Happy 2013! I will not be writing about my goals, resolutions, or asking you about yours in this first post of the year. Not because I don’t think that this isn’t a worthy idea, but because I’ve already been a guest on someone else’s blog answering such questions. Let’s face it: someone beat me to the punch, and that’s okay.
What I would like to do is break down the word new. Let’s explore what my computer gave me when I asked, “Give me something different for the word, ‘new’”.
I swear to you, without any pre-conceived thought, I plucked these six words from a list of at least twenty, and believe my sub-conscious mind is talking to me. If I had to place these words in a sentence, here’s what I think my sub-conscious is saying, “Susan, you need a novel that is innovative, original, fresh, contemporary, and pristine.”
You know what I really wanted to write about on this blog post, but chose against it, fearing it was too gloomy for a, Happy New Year!! post? I wanted to blog about my father’s death, how the stew of my childhood has been churned up, resulting in a bubbling over of midnight tears, awakened memories, resulting in new connected dots. I wanted to confess to you, my friends and readers, that I’ve been in the biggest writer’s slump of my life (well, to be fair, I’ve only been a writer for five years, but, you know, this is big for me), and that this death has given birth to an effortless stream of creativity.
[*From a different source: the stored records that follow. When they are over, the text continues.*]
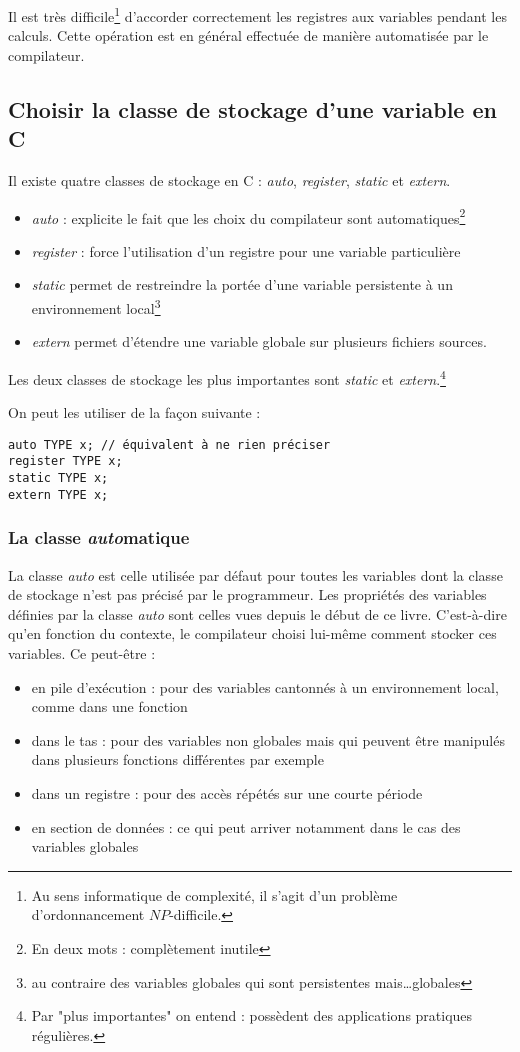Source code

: \documentclass[../../../main.tex]{subfiles}
\begin{document}
Il est très difficile\footnote{Au sens informatique de complexité, il s'agit d'un problème d'ordonnancement $NP$-difficile.} d'accorder correctement les registres aux variables pendant les calculs. Cette opération est en général effectuée de manière automatisée par le compilateur.
\subsection{Choisir la classe de stockage d'une variable en C}
Il existe quatre classes de stockage en C : \textit{auto}, \textit{register}, \textit{static} et \textit{extern}.
\begin{itemize}
	\item \textit{auto} : explicite le fait que les choix du compilateur sont automatiques\footnote{En deux mots : complètement inutile}
	\item \textit{register} : force l'utilisation d'un registre pour une variable particulière
	\item \textit{static} permet de restreindre la portée d'une variable persistente à un environnement local\footnote{au contraire des variables globales qui sont persistentes mais\dots globales}
	\item \textit{extern} permet d'étendre une variable globale sur plusieurs fichiers sources.
\end{itemize}
Les deux classes de stockage les plus importantes sont \textit{static} et \textit{extern}.\footnote{Par "plus importantes" on entend : possèdent des applications pratiques régulières.}

On peut les utiliser de la façon suivante :
\begin{verbatim}
auto TYPE x; // équivalent à ne rien préciser
register TYPE x;
static TYPE x;
extern TYPE x;
\end{verbatim}
\subsubsection{La classe \textit{auto}matique}
La classe \textit{auto} est celle utilisée par défaut pour toutes les variables dont la classe de stockage n'est pas précisé par le programmeur. Les propriétés des variables définies par la classe \textit{auto} sont celles vues depuis le début de ce livre. C'est-à-dire qu'en fonction du contexte, le compilateur choisi lui-même comment stocker ces variables. Ce peut-être : 
\begin{itemize}
	\item en pile d'exécution : pour des variables cantonnés à un environnement local, comme dans une fonction
	\item dans le tas : pour des variables non globales mais qui peuvent être manipulés dans plusieurs fonctions différentes par exemple
	\item dans un registre : pour des accès répétés sur une courte période
	\item en section de données : ce qui peut arriver notamment dans le cas des variables globales
\end{itemize}
\end{document}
With that, I’m taking a risk, and offering what I wanted to do: a chapter from what will probably be in my next novel. I pray that it is innovative. I know it’s original. Yes, it’s fresh. Contemporary, in that it takes place between the ’70s and now. As for pristine, well…you’ll be the judge. Enjoy…oh, and Happy New Year.
At what age are we able to see our parents as multi-dimensional people? Complete with faults, frailties, fears, poor judgment, anxieties, a history layered with unfulfilled dreams, passion, secrets, tears, joy, and everything smudgy that builds a life.
At five-years-old, my father was one giant ball of relief for me. At 5:00 pm, I would sit on our red shag-carpet, my eyes shifting back-and-forth between our cuckoo-clock and the Brady Bunch on TV, and my stomach flipping with excitement as I waited to hear my Daddy’s key fit into the front door lock.
As soon as he did, I would bolt from the floor, rush at him as though I’d not seen him for a month (perhaps a piece of me knew that every night could be the last…at least for a while), and spring into his arms, waiting for the ritualistic words I would hear every night—every night until he was gone—”How’s Daddy’s sweetheart, baby girl?” I’d breathe in the perfect mixture of pipe tobacco smoke, Aqua Velvet aftershave, and everything else masculine in my little mind. I don’t remember answering him, only being swayed back and forth, safe because Daddy was home.